Dass der Kampf, den Sauerland Event am Ostermontag in Vitoria (Spanien) für rund 2,8 Millionen Dollar eingesteigert hatte, in Helsinki stattfindet, stört Chagaev nicht. "Mir ist es völlig egal, wo ich boxe", sagt er, "wichtig ist, dass die Fans in Deutschland und in aller Welt live am TV dabei sein können." Sauerland hatte die finnische Hauptstadt ausgewählt, da einerseits Valuevs Heimatstadt St. Petersburg nur rund 350 km entfernt ist und man so auf einen Heimvorteil hofft. Andererseits werden die deutschen Medien im Vorfeld vom am selben Tag in Berlin stattfindenden DFB-Pokalfinale überlagert sein, so dass das WM-Duell, das von der ARD im Anschluss an das Fußballspiel übertragen wird, ins Hintertreffen hätte geraten können.

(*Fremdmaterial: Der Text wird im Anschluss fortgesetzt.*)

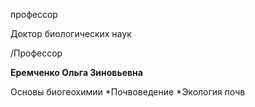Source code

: профессор

Доктор биологических наук

/Профессор

**Еремченко Ольга Зиновьевна**

Основы биогеохимии
	*Почвоведение
	*Экология почв
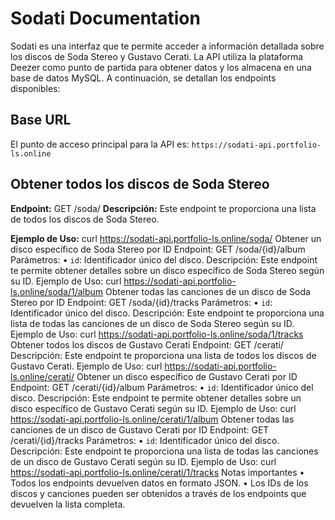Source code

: # Sodati Documentation

Sodati es una interfaz que te permite acceder a información detallada sobre los discos de Soda Stereo y Gustavo Cerati. La API utiliza la plataforma Deezer como punto de partida para obtener datos y los almacena en una base de datos MySQL. A continuación, se detallan los endpoints disponibles:

## Base URL
El punto de acceso principal para la API es: `https://sodati-api.portfolio-ls.online`

## Obtener todos los discos de Soda Stereo
**Endpoint:**
GET /soda/
**Descripción:**
Este endpoint te proporciona una lista de todos los discos de Soda Stereo.

**Ejemplo de Uso:**
curl https://sodati-api.portfolio-ls.online/soda/
Obtener un disco específico de Soda Stereo por ID
Endpoint:
GET /soda/{id}/album
Parámetros:
• `id`: Identificador único del disco.
Descripción:
Este endpoint te permite obtener detalles sobre un disco específico de Soda Stereo según su ID.
Ejemplo de Uso:
curl https://sodati-api.portfolio-ls.online/soda/1/album
Obtener todas las canciones de un disco de Soda Stereo por ID
Endpoint:
GET /soda/{id}/tracks
Parámetros:
• `id`: Identificador único del disco.
Descripción:
Este endpoint te proporciona una lista de todas las canciones de un disco de Soda Stereo según su ID.
Ejemplo de Uso:
curl https://sodati-api.portfolio-ls.online/soda/1/tracks
Obtener todos los discos de Gustavo Cerati
Endpoint:
GET /cerati/
Descripción:
Este endpoint te proporciona una lista de todos los discos de Gustavo Cerati.
Ejemplo de Uso:
curl https://sodati-api.portfolio-ls.online/cerati/
Obtener un disco específico de Gustavo Cerati por ID
Endpoint:
GET /cerati/{id}/album
Parámetros:
• `id`: Identificador único del disco.
Descripción:
Este endpoint te permite obtener detalles sobre un disco específico de Gustavo Cerati según su ID.
Ejemplo de Uso:
curl https://sodati-api.portfolio-ls.online/cerati/1/album
Obtener todas las canciones de un disco de Gustavo Cerati por ID
Endpoint:
GET /cerati/{id}/tracks
Parámetros:
• `id`: Identificador único del disco.
Descripción:
Este endpoint te proporciona una lista de todas las canciones de un disco de Gustavo Cerati según su ID.
Ejemplo de Uso:
curl https://sodati-api.portfolio-ls.online/cerati/1/tracks
Notas importantes
• Todos los endpoints devuelven datos en formato JSON.
• Los IDs de los discos y canciones pueden ser obtenidos a través de los endpoints que devuelven la lista completa.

In Finnland ist die Aufmerksamkeit der boxinteressierten Öffentlichkeit garantiert. Jetzt müssen nur noch beide Kämpfer gesund bleiben. Zudem steht mit dem Schwergewichtler Robert Helenius ein Finne bei Sauerland unter Vertrag, der im Vorprogramm Zuschauer anziehen wird. "Eins ist klar", sagte Chagaev, "ich werde den Fans eine gute Show bieten!" Auf eigens produzierten T-Shirts, die Chagaev, Universum-Geschäftsführer Stefan Braune und Pressechef Christof Hawerkamp trugen, war eine Szene zu sehen, in der Chagaev Valuev mit einem rechten Haken im Gesicht trifft. Darüber stand in großen Buchstaben: "Any questions?" Alle offenen Fragen will Chagaev am 30. Mai im Ring beantworten.